— TASK PROMPT —
Every line in the data below that has the word "left" should be returned.

[Dataset items]
#####
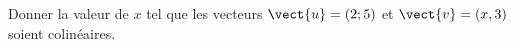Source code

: 
\begin{exercice}\label{exosmath-0061}

    Donner la valeur de \( x\) tel que les vecteurs \( \vect{ u }=(2;5)\) et \( \vect{ v }=(x,3)\) soient colinéaires.

\end{exercice}
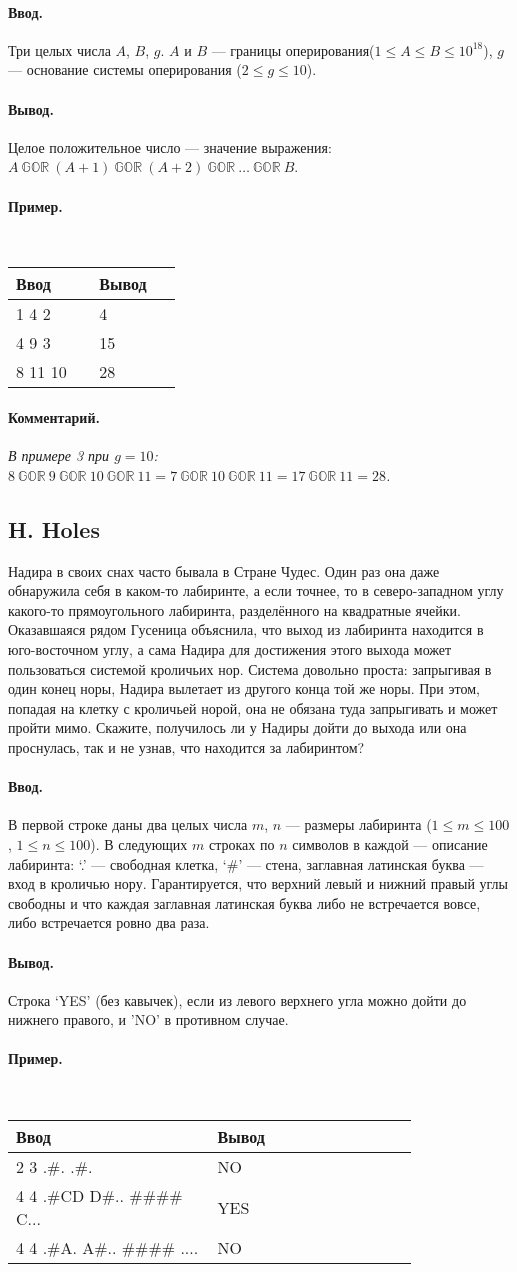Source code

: \documentclass[12pt, a4paper]{article}
\newcommand{\informat}[1]
{
	\paragraph{Ввод.\\} #1
}
\newcommand{\outformat}[1]
{
	\paragraph{Вывод.\\} #1
}
\newcommand{\exampleee}[6]
{
	\paragraph{Пример.\\}
	{\tt
	\begin{tabular}{|p{0.4\linewidth}|p{0.4\linewidth}|}
	\hline
	Ввод 	& Вывод  	\\
	\hline
	#1 		& #2 		\\
	\hline
	#3		& #4		\\
	\hline
	#5		& #6		\\
	\hline
	\end{tabular}
	}
}
\newcommand{\excomm}[1]
{
	\paragraph{Комментарий. \\}
	\textit{#1}
}
\begin{document}
\informat{Три целых числа $A$, $B$, $g$. $A$ и $B$ --- границы оперирования($1 \le A \le B \le 10^{18}$), $g$ --- основание системы оперирования ($2 \le g \le 10$).}

\outformat{Целое положительное число --- значение выражения: \newline $A \ \mathbb{GOR} \ (A+1) \ \mathbb{GOR} \ (A+2) \ \mathbb{GOR} \ \dots \ \mathbb{GOR} \ B$.}

\exampleee{1 4 2}{4}{4 9 3}{15}{8 11 10}{28}

\excomm{В примере 3 при $g = 10$: \newline
$8 \ \mathbb{GOR} \ 9 \ \mathbb{GOR} \ 10 \ \mathbb{GOR} \ 11 = 7 \ \mathbb{GOR} \ 10 \ \mathbb{GOR} \ 11 = 17 \ \mathbb{GOR} \ 11 = 28$.}



\subsection*{H. Holes}

Надира в своих снах часто бывала в Стране Чудес. Один раз она даже обнаружила себя в каком-то лабиринте, а если точнее, то в северо-западном углу какого-то прямоугольного лабиринта, разделённого на квадратные ячейки. Оказавшаяся рядом Гусеница объяснила, что выход из лабиринта находится в юго-восточном углу, а сама Надира для достижения этого выхода может пользоваться системой кроличьих нор. Система довольно проста: запрыгивая в один конец норы, Надира вылетает из другого конца той же норы. При этом, попадая на клетку с кроличьей норой, она не обязана туда запрыгивать и может пройти мимо. Скажите, получилось ли у Надиры дойти до выхода или она проснулась, так и не узнав, что находится за лабиринтом?

\informat{В первой строке даны два целых числа $m$, $n$ --- размеры лабиринта ($1 \le m \le 100$, $1 \le n \le 100$). В следующих $m$ строках по $n$ символов в каждой --- описание лабиринта: ‘.’ --- свободная клетка, ‘\#’ --- стена, заглавная латинская буква --- вход в кроличью нору. Гарантируется, что верхний левый и нижний правый углы свободны и что каждая заглавная латинская буква либо не встречается вовсе, либо встречается ровно два раза.}

\outformat{Строка ‘YES’ (без кавычек), если из левого верхнего угла можно дойти до нижнего правого, и ’NO’ в противном случае.}

\exampleee%
{2 3 \newline
.\#.\newline
.\#.}%
{NO}%
{4 4 \newline
.\#CD \newline
D\#.. \newline
\#\#\#\# \newline
C...}%
{YES}%
{4 4%
.\#A. \newline
A\#.. \newline
\#\#\#\# \newline
....}%
{NO}
\end{document}
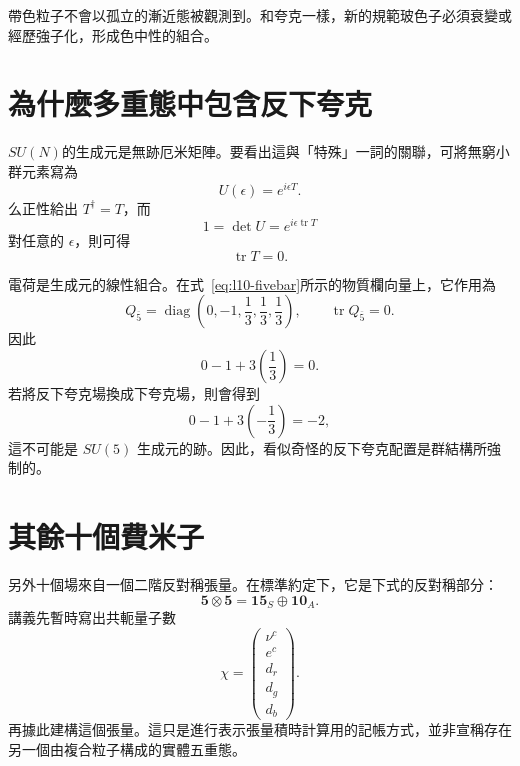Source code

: 帶色粒子不會以孤立的漸近態被觀測到。和夸克一樣，新的規範玻色子必須衰變或經歷強子化，形成色中性的組合。

\section{為什麼多重態中包含反下夸克}

\(SU(N)\)的生成元是無跡厄米矩陣。要看出這與「特殊」一詞的關聯，可將無窮小群元素寫為
\begin{equation}
U(\epsilon)=e^{i\epsilon T}.
\end{equation}
么正性給出 \(T^\dagger=T\)，而
\begin{equation}
1=\det U=e^{i\epsilon\operatorname{tr}T}
\end{equation}
對任意的 \(\epsilon\)，則可得
\begin{equation}
\operatorname{tr}T=0.
\label{eq:l10-traceless-generator}
\end{equation}

電荷是生成元的線性組合。在式~\eqref{eq:l10-fivebar}所示的物質欄向量上，它作用為
\begin{equation}
Q_{\overline5}
=
\operatorname{diag}
\left(0,-1,\frac13,\frac13,\frac13\right),
\qquad
\operatorname{tr}Q_{\overline5}=0.
\label{eq:l10-charge-fivebar}
\end{equation}
因此
\begin{equation}
0-1+3\left(\frac13\right)=0.
\end{equation}
若將反下夸克場換成下夸克場，則會得到
\begin{equation}
0-1+3\left(-\frac13\right)=-2,
\end{equation}
這不可能是 \(SU(5)\) 生成元的跡。因此，看似奇怪的反下夸克配置是群結構所強制的。

\section{其餘十個費米子}

另外十個場來自一個二階反對稱張量。在標準約定下，它是下式的反對稱部分：
\begin{equation}
\mathbf5\otimes\mathbf5
=\mathbf{15}_S\oplus\mathbf{10}_A.
\label{eq:l10-five-five}
\end{equation}
講義先暫時寫出共軛量子數
\begin{equation}
\chi=
\begin{pmatrix}
\nu^c\\
e^c\\
d_r\\
d_g\\
d_b
\end{pmatrix}.
\label{eq:l10-aux-five}
\end{equation}
再據此建構這個張量。這只是進行表示張量積時計算用的記帳方式，並非宣稱存在另一個由複合粒子構成的實體五重態。

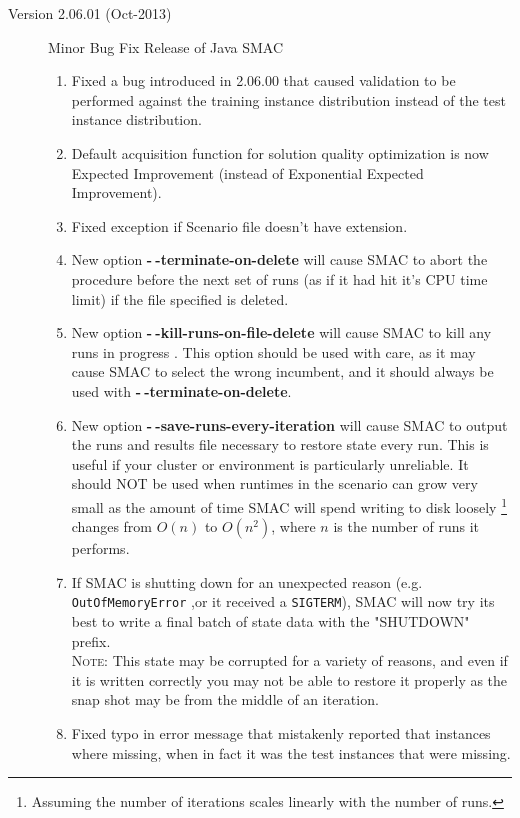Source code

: \documentclass[11pt,letterpaper,oneside]{article}
\begin{document}
\begin{description}
			\item[Version 2.06.01 (Oct-2013)] Minor Bug Fix Release of Java SMAC
	              \begin{enumerate}
	              	 \item Fixed a bug introduced in 2.06.00 that caused validation to be performed against the training instance distribution instead of the test instance distribution.
                     \item Default acquisition function for solution quality optimization is now Expected Improvement (instead of Exponential Expected Improvement).
                     \item Fixed exception if Scenario file doesn't have extension.
                     \item New option \textbf{-$~\!$-terminate-on-delete} will cause SMAC to abort the procedure before the next set of runs (as if it had hit it's CPU time limit) if the file specified is deleted.
                     \item New option \textbf{-$~\!$-kill-runs-on-file-delete} will cause SMAC to kill any runs in progress . This option should be used with care, as it may cause SMAC to select the wrong incumbent, and it should always be used with \textbf{-$~\!$-terminate-on-delete}.
                     \item New option \textbf{-$~\!$-save-runs-every-iteration} will cause SMAC to output the runs and results file necessary to restore state every run. This is useful if your cluster or environment is particularly unreliable. It should \textsc{NOT} be used when runtimes in the scenario can grow very small as the amount of time SMAC will spend writing to disk loosely \footnote{Assuming the number of iterations scales linearly with the number of runs.} changes from $O(n)$ to $O(n^2)$, where $n$ is the number of runs it performs.
                     \item If SMAC is shutting down for an unexpected reason (e.g. \texttt{OutOfMemoryError} ,or it received a \texttt{SIGTERM}), SMAC will now try its best to write a final batch of state data with the "SHUTDOWN" prefix. \\
                      \textsc{Note:} This state may be corrupted for a variety of reasons, and even if it is written correctly you may not be able to restore it properly as the snap shot may be from the middle of an iteration.
                     \item Fixed typo in error message that mistakenly reported that instances where missing, when in fact it was the test instances that were missing.                     
                  \end{enumerate}
                  

\end{description}
\end{document}
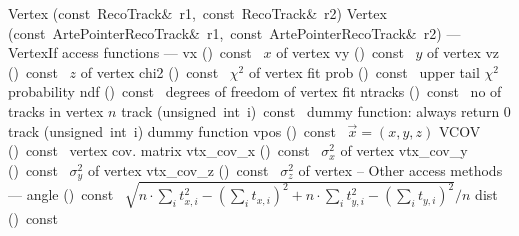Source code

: \documentclass{article}
\begin{document}
\begin{cxxentry}
\begin{cxxclass}
\begin{cxxpublic}
        {}
        {}
\label{cxx.1.2.11}
\cxxitem{}
        {Vertex}
        {(const\ RecoTrack\&\ r1,\ const\ RecoTrack\&\ r2)}
        {}
        {}
\label{cxx.1.2.12}
\cxxitem{}
        {Vertex}
        {(const\ ArtePointer\<RecoTrack\>\&\ r1,\ const\ ArtePointer\<RecoTrack\>\&\ r2)}
        {}
        {}
\label{cxx.1.2.13}
\cxxitem{}
        {--- VertexIf access functions --- }
        {}
        {}
        {}
\label{cxx.1.2.14}
        {vx}
        {()\ const\ }
        { $x$ of vertex}
        {}
\label{cxx.1.2.15}
        {vy}
        {()\ const\ }
        { $y$ of vertex}
        {}
\label{cxx.1.2.16}
        {vz}
        {()\ const\ }
        { $z$ of vertex}
        {}
\label{cxx.1.2.17}
        {chi2}
        {()\ const\ }
        { $\chi^2$ of vertex fit}
        {}
\label{cxx.1.2.18}
        {prob}
        {()\ const\ }
        { upper tail $\chi^2$ probability}
        {}
\label{cxx.1.2.19}
        {ndf}
        {()\ const\ }
        { degrees of freedom of vertex fit}
        {}
\label{cxx.1.2.20}
        {ntracks}
        {()\ const\ }
        { no of tracks in vertex $n$}
        {}
\label{cxx.1.2.21}
        {track}
        {(unsigned\ int\ i)\ const\ }
        { dummy function: always return 0}
        {}
\label{cxx.1.2.22}
        {track}
        {(unsigned\ int\ i)}
        { dummy function}
        {}
\label{cxx.1.2.23}
        {vpos}
        {()\ const\ }
        { $\vec{x} = (x,y,z)$}
        {}
\label{cxx.1.2.24}
        {VCOV}
        {()\ const\ }
        { vertex cov. matrix}
        {}
\label{cxx.1.2.25}
        {vtx\_cov\_x}
        {()\ const\ }
        { $\sigma_x^2$ of vertex}
        {}
\label{cxx.1.2.26}
        {vtx\_cov\_y}
        {()\ const\ }
        { $\sigma_y^2$ of vertex}
        {}
\label{cxx.1.2.27}
        {vtx\_cov\_z}
        {()\ const\ }
        { $\sigma_z^2$ of vertex}
        {}
\label{cxx.1.2.28}
\cxxitem{}
        {-- Other access methods --- }
        {}
        {}
        {}
\label{cxx.1.2.29}
        {angle}
        {()\ const\ }
        {$\sqrt{n\cdot\sum_it_{x,i}^2 - (\sum_i t_{x,i})^2 + n\cdot\sum_i t_{y,i}^2 -
(\sum_i t_{y,i})^2} / n$ }
        {}
\label{cxx.1.2.30}
        {dist}
        {()\ const\ }

\end{cxxpublic}
\end{cxxclass}
\end{cxxentry}
\end{document}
#####
— OUTPUT BELOW —
\left(0,-1,\frac13,\frac13,\frac13\right),
0-1+3\left(\frac13\right)=0.
0-1+3\left(-\frac13\right)=-2,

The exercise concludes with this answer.